The Treasury Department issued two sets of rules April 4 aimed at strategies it deems are simply ways corporates avoid paying taxes. One set, which likely halted Pfizer’s proposed acquisition of Ireland’s Allergan, targeted inversions, where a US company purchases a company overseas and moves its headquarters to the acquisition’s low-tax jurisdiction. The new rules would make it more difficult for a US company to achieve the necessary ownership percentage of the acquired company to pursue an inversion under Section 7874 of the tax code.
The second set, much more far reaching, is the focus of the trade group consortium. Those rules were issued under Section 385, which defines whether an interest in a company is debt or equity, and impacts all corporate groups, whether US- or foreign-based. The rules treat intercompany loans as equity under defined circumstances, including when a subsidiary distributes a note to a parent, or a subsidiary acquires the stock of another group member for a note, or it acquires the assets of an affiliate in a reorganization.
Treasury’s rules were aimed at the practice of earnings stripping, where the US subsidiary of an inverted company deducts interest payments to its inverted parent in a low-tax jurisdiction. The trade-group consortium’s letter says the proposed 385 regulations are designed to reduce the number of tax inversions by making them less attractive.
“Nonetheless, even a cursory review of these regulations clearly indicates that they go far beyond cross-border mergers and apply to a wide range of ordinary business transactions by global and domestic companies both in and outside the United States,” the letter states.

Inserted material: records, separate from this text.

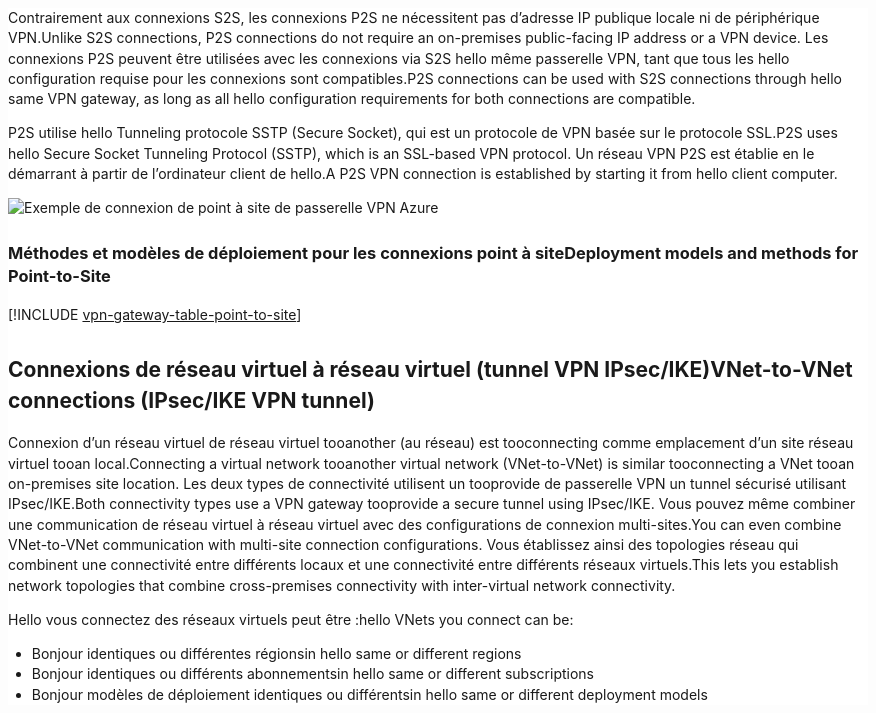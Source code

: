 <span data-ttu-id="b3f22-164">Contrairement aux connexions S2S, les connexions P2S ne nécessitent pas d’adresse IP publique locale ni de périphérique VPN.</span><span class="sxs-lookup"><span data-stu-id="b3f22-164">Unlike S2S connections, P2S connections do not require an on-premises public-facing IP address or a VPN device.</span></span> <span data-ttu-id="b3f22-165">Les connexions P2S peuvent être utilisées avec les connexions via S2S hello même passerelle VPN, tant que tous les hello configuration requise pour les connexions sont compatibles.</span><span class="sxs-lookup"><span data-stu-id="b3f22-165">P2S connections can be used with S2S connections through hello same VPN gateway, as long as all hello configuration requirements for both connections are compatible.</span></span>

<span data-ttu-id="b3f22-166">P2S utilise hello Tunneling protocole SSTP (Secure Socket), qui est un protocole de VPN basée sur le protocole SSL.</span><span class="sxs-lookup"><span data-stu-id="b3f22-166">P2S uses hello Secure Socket Tunneling Protocol (SSTP), which is an SSL-based VPN protocol.</span></span> <span data-ttu-id="b3f22-167">Un réseau VPN P2S est établie en le démarrant à partir de l’ordinateur client de hello.</span><span class="sxs-lookup"><span data-stu-id="b3f22-167">A P2S VPN connection is established by starting it from hello client computer.</span></span>

![Exemple de connexion de point à site de passerelle VPN Azure](./media/vpn-gateway-about-vpngateways/vpngateway-point-to-site-connection-diagram.png)

### <a name="deployment-models-and-methods-for-point-to-site"></a><span data-ttu-id="b3f22-169">Méthodes et modèles de déploiement pour les connexions point à site</span><span class="sxs-lookup"><span data-stu-id="b3f22-169">Deployment models and methods for Point-to-Site</span></span>

[!INCLUDE [vpn-gateway-table-point-to-site](../../includes/vpn-gateway-table-point-to-site-include.md)]

## <span data-ttu-id="b3f22-170"><a name="V2V"></a>Connexions de réseau virtuel à réseau virtuel (tunnel VPN IPsec/IKE)</span><span class="sxs-lookup"><span data-stu-id="b3f22-170"><a name="V2V"></a>VNet-to-VNet connections (IPsec/IKE VPN tunnel)</span></span>

<span data-ttu-id="b3f22-171">Connexion d’un réseau virtuel de réseau virtuel tooanother (au réseau) est tooconnecting comme emplacement d’un site réseau virtuel tooan local.</span><span class="sxs-lookup"><span data-stu-id="b3f22-171">Connecting a virtual network tooanother virtual network (VNet-to-VNet) is similar tooconnecting a VNet tooan on-premises site location.</span></span> <span data-ttu-id="b3f22-172">Les deux types de connectivité utilisent un tooprovide de passerelle VPN un tunnel sécurisé utilisant IPsec/IKE.</span><span class="sxs-lookup"><span data-stu-id="b3f22-172">Both connectivity types use a VPN gateway tooprovide a secure tunnel using IPsec/IKE.</span></span> <span data-ttu-id="b3f22-173">Vous pouvez même combiner une communication de réseau virtuel à réseau virtuel avec des configurations de connexion multi-sites.</span><span class="sxs-lookup"><span data-stu-id="b3f22-173">You can even combine VNet-to-VNet communication with multi-site connection configurations.</span></span> <span data-ttu-id="b3f22-174">Vous établissez ainsi des topologies réseau qui combinent une connectivité entre différents locaux et une connectivité entre différents réseaux virtuels.</span><span class="sxs-lookup"><span data-stu-id="b3f22-174">This lets you establish network topologies that combine cross-premises connectivity with inter-virtual network connectivity.</span></span>

<span data-ttu-id="b3f22-175">Hello vous connectez des réseaux virtuels peut être :</span><span class="sxs-lookup"><span data-stu-id="b3f22-175">hello VNets you connect can be:</span></span>

* <span data-ttu-id="b3f22-176">Bonjour identiques ou différentes régions</span><span class="sxs-lookup"><span data-stu-id="b3f22-176">in hello same or different regions</span></span>
* <span data-ttu-id="b3f22-177">Bonjour identiques ou différents abonnements</span><span class="sxs-lookup"><span data-stu-id="b3f22-177">in hello same or different subscriptions</span></span> 
* <span data-ttu-id="b3f22-178">Bonjour modèles de déploiement identiques ou différents</span><span class="sxs-lookup"><span data-stu-id="b3f22-178">in hello same or different deployment models</span></span>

As proposed, the rule would affect debt instruments issued on or after April 4, although the re-characterization of debt as equity would not occur until 90 days after the rule is finalized, anticipated soon after the July 7 due date for comments. The trade group consortium’s letter requests that Treasury move the date when debt instruments are first affected to match the re-characterization date. It also asks for an extended comment period, until Oct. 5, and for the IRS to dedicate “adequate time and resources for a thorough review and analysis of the public comments on the proposal rather than seeking to finalize the regulations on an arbitrarily rapid timeline.”
Such a timeline would likely push the proposal well past the presidential elections.

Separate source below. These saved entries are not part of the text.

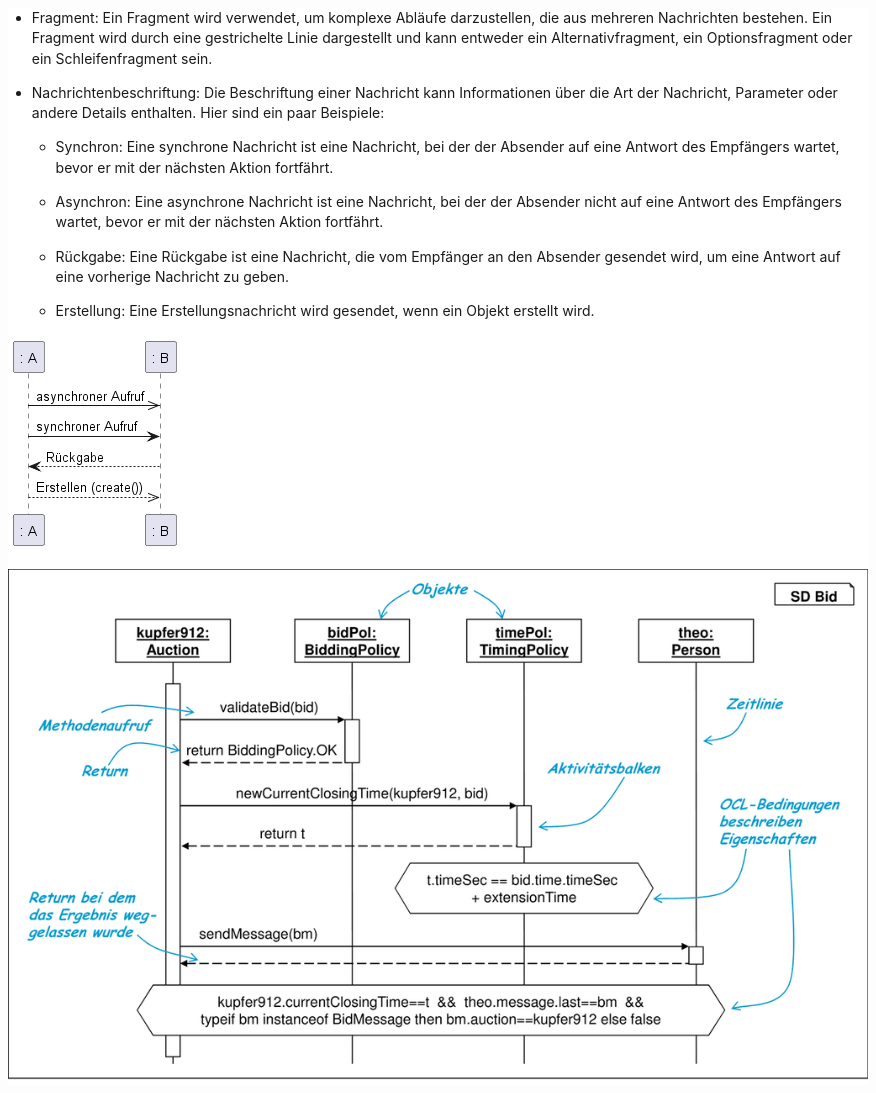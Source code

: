 - Fragment: Ein Fragment wird verwendet, um komplexe Abläufe darzustellen, die aus mehreren Nachrichten bestehen. Ein Fragment wird durch eine gestrichelte Linie dargestellt und kann entweder ein Alternativfragment, ein Optionsfragment oder ein Schleifenfragment sein.

- Nachrichtenbeschriftung: Die Beschriftung einer Nachricht kann Informationen über die Art der Nachricht, Parameter oder andere Details enthalten. Hier sind ein paar Beispiele:
  - Synchron: Eine synchrone Nachricht ist eine Nachricht, bei der der Absender auf eine Antwort des Empfängers wartet, bevor er mit der nächsten Aktion fortfährt.

  - Asynchron: Eine asynchrone Nachricht ist eine Nachricht, bei der der Absender nicht auf eine Antwort des Empfängers wartet, bevor er mit der nächsten Aktion fortfährt.

  - Rückgabe: Eine Rückgabe ist eine Nachricht, die vom Empfänger an den Absender gesendet wird, um eine Antwort auf eine vorherige Nachricht zu geben.

  - Erstellung: Eine Erstellungsnachricht wird gesendet, wenn ein Objekt erstellt wird.

![Sequenzdiagramm_Notation](out/Sequenzdiagramm_Pfeile/messages.png)

![Sequenzdiagramm_Erklärung](Bilder/Sequenzdiagramm_Beispiel.png)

The letter notes that whether a financial instrument is debt or equity significantly impacts a business beyond the interest deduction on the debt, and raises issues including the legal classification of an entity, eligibility for withholding tax exemptions under tax treaties, and the ability to file a consolidated tax return.

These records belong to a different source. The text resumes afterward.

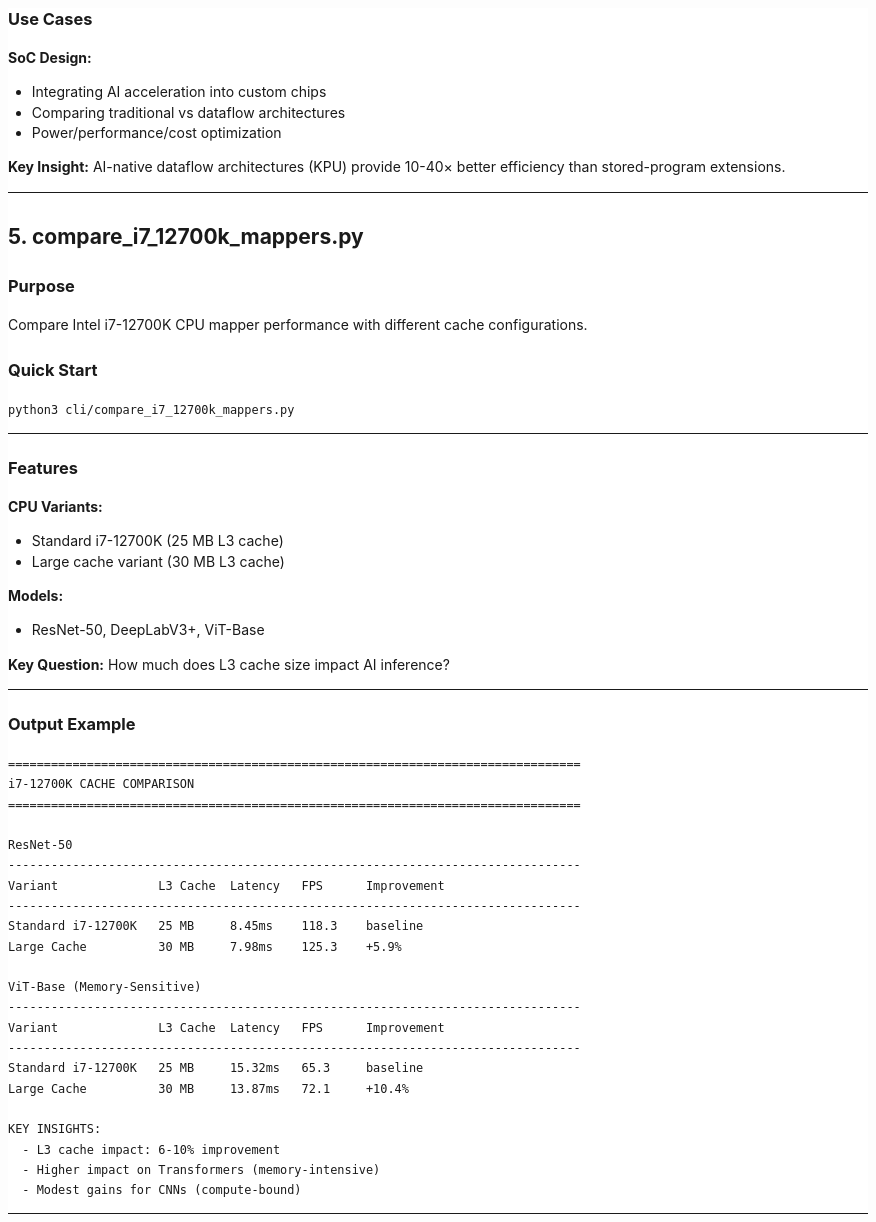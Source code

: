 ### Use Cases

**SoC Design:**
- Integrating AI acceleration into custom chips
- Comparing traditional vs dataflow architectures
- Power/performance/cost optimization

**Key Insight:** AI-native dataflow architectures (KPU) provide 10-40× better efficiency than stored-program extensions.

---

## 5. compare_i7_12700k_mappers.py

### Purpose

Compare Intel i7-12700K CPU mapper performance with different cache configurations.

### Quick Start

```bash
python3 cli/compare_i7_12700k_mappers.py
```

---

### Features

**CPU Variants:**
- Standard i7-12700K (25 MB L3 cache)
- Large cache variant (30 MB L3 cache)

**Models:**
- ResNet-50, DeepLabV3+, ViT-Base

**Key Question:** How much does L3 cache size impact AI inference?

---

### Output Example

```
================================================================================
i7-12700K CACHE COMPARISON
================================================================================

ResNet-50
--------------------------------------------------------------------------------
Variant              L3 Cache  Latency   FPS      Improvement
--------------------------------------------------------------------------------
Standard i7-12700K   25 MB     8.45ms    118.3    baseline
Large Cache          30 MB     7.98ms    125.3    +5.9%

ViT-Base (Memory-Sensitive)
--------------------------------------------------------------------------------
Variant              L3 Cache  Latency   FPS      Improvement
--------------------------------------------------------------------------------
Standard i7-12700K   25 MB     15.32ms   65.3     baseline
Large Cache          30 MB     13.87ms   72.1     +10.4%

KEY INSIGHTS:
  - L3 cache impact: 6-10% improvement
  - Higher impact on Transformers (memory-intensive)
  - Modest gains for CNNs (compute-bound)
```

---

“The issues present a severe impediment to the use of intercompany financing for even normal operations and will significantly increase the cost of capital and limit the amount of capital available to invest in the United States,” the letter says.
The letter goes on to says that to better understand the effects of the proposed rules, corporate tax departments need additional time to confer with the corporate treasury counterparts located across the globe.
In addition, because of this retroactive effective date, companies have to plan and conduct their operations as if the proposed regulations were effective currently, at the same time as they try to analyze and understand the proposed rules,” the letter says. “Moreover, with the proposed April 4 effective date and the potential for existing debt to experience a ‘significant modification,’ even current finance structures of many businesses are at risk.”
The consortium, which includes a wide range of industry-specific trade groups as well as broader ones including the US Chamber of Commerce, the Business Roundtable, and Financial Executives International, states that its members have “only just begun” to identify the potential impact on their operations. They include:
- Cash pooling.
- Potential double taxation as a result of the loss of foreign tax credits.
- Determinations of control between related parties under I.R.C. section 368(c) in connection with various tax free transactions.
- The qualification of a reorganization or spin-off.
- Determinations of deemed debt issuances in connection with the acquisition of related party indebtedness.
- Whether a company continues to be a member of the US consolidated return group.
- Allocations of partnership items to partners under I.R.C. section 704.